RCA-II (or RCA60) is similar, with respect to carbohydrate specificity, to RCA-I, although RCA-II reacts strongly with GalNAc, while RCA-I does not. RCA-II usually reacts weaker with carbohydrates than RCA-I. It is also a weaker hemagglutinin, but is at least 20 times more toxic, than RCA-I. The dimeric structure of RCA-II may explain its weaker carbohydrate reactivity relative to the tetrameric RCA-I. Although monomeric for the carbohydrate-binding β-chain, the β-chain appears to have at least 3 binding sites, accounting for the agglutinating ability of RCA-II 6 . While RCA-I is only slightly toxic to mice, RCA-II is 1000-2000 times more toxic, with an LD50=0.8µg/100g body weight. As with RCA-I, the β–chain of RCA-II is responsible for cell binding, while the α–chain is the toxic fragment 7 . In cell culture, RCA-II is only about 20 times more toxic than RCA-I. RCA-II occurs in at least 3 isoforms having similar molecular structure but different pI values 8 . A slightly heavier α-chain variant is also known 7 . An X-ray crystal structure ricin RCA-II has been determined 9 . The agglutinin and toxin isoforms are members of a multigene family of at least 8 genes 10. Hybrid immunotoxins composed of ricin α–chain and specific monoclonal antibodies have been used in therapeutic applications, as have hybrid molecules using intact ricin 11-14 .

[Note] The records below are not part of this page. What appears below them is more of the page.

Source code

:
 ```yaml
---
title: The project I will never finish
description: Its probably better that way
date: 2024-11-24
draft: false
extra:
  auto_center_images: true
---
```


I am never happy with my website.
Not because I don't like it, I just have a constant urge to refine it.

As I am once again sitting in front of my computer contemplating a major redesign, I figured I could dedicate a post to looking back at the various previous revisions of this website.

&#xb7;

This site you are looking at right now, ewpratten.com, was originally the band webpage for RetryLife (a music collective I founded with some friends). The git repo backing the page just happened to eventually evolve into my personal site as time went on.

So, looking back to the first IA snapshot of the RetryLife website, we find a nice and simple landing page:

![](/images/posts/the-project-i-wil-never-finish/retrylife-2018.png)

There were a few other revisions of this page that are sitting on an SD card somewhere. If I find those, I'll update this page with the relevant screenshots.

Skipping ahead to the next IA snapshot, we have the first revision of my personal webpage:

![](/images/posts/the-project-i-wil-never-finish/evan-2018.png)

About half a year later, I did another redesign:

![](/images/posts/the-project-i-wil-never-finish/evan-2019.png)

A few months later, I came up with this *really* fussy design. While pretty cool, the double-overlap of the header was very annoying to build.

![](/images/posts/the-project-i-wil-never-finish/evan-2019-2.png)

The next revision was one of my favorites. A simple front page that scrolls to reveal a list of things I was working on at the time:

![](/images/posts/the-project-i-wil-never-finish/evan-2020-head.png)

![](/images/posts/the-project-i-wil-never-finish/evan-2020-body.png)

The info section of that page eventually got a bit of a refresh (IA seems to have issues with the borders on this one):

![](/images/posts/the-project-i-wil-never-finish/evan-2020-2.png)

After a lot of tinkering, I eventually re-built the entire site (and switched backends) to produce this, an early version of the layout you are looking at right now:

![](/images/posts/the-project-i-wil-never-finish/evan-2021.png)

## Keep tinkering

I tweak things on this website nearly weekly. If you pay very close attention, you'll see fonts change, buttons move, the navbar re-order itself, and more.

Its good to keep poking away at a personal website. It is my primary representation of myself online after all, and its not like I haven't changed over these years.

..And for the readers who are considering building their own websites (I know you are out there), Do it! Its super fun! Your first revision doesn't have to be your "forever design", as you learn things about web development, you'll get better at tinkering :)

  1. Saltvedt, E. (1976) Biochim. Biophys. Acta. 451 : 536-548.
  2. Olsnes, S., et al. (1974) J. Biol. Chem. 249 : 803-810.
  3. Wu, A. M., et al. (1982). Abstracts, Society Complex Carbohydrates, No. 76.
  4. Battacharyya, L. and Brewer, C. F. (1988) Arch. Biochem. Biophys. 262 : 605-608.
  5. Lin, T.T.S. and Li, S.S.L. (1980) Eur. J. Biochem. 105 : 453-459.
  6. Venkatesh, Y.P. and Lambert, J.M. (1997) Glycobiology 7 : 329-335.
  7. Olsnes, S. and Pihl, A. (1973) Biochemistry. 12 : 3121-3126.
  8. Hedge, P. and Podder, K. (1992) Eur. J. Biochem. 204 : 155-164.
  9. Sweeney, E.C., et al. (1997) Proteins: Structure, Function, and Genetics 28 : 586-589.
  10. Tregear, J.W. and Roberts, L.M. (1992) Plant Mol.Biol. 18 : 515-525.
  11. Seon, B. K. (1984) Cancer Research. 44 : 259-264.
  12. Vitetta, E., et al. (1981) Immunol. Reviews. 1-46.
  13. Schnell, R., et al. (1996) Int. J. Cancer 66 : 526-531.
  14. Lord, J.M., et al. (1994) FASEB Journal 8 : 201-208.

Product Characteristics

Buffer 0.01M Phosphate – 0.15M NaCl, pH 7.2-7.4.
Blood Group Non-specific.
Activity Less than 1 μg/ml of RCA-I will agglutinate type O human erythrocytes. Less than 10 μg/ml of RCA-II will agglutinate type O human erythrocytes. Both lectins will agglutinate neuraminidase treated red blood cells at a concentration of less than 0.5 μg/ml.
Inhibitory Carbohydrate Lactose will inhibit both RCA-I and RCA-II. Galactose will inhibit RCA-I. GalNAc will inhibit RCA-II.
Molecular Weight Aggregate MW=120,000 for RCA-I. For RCA‑II the MW=60-65,000. By SDS-PAGE three bands of MW=30,000, 32,000, and 60‑65,000 can appear for both lectins.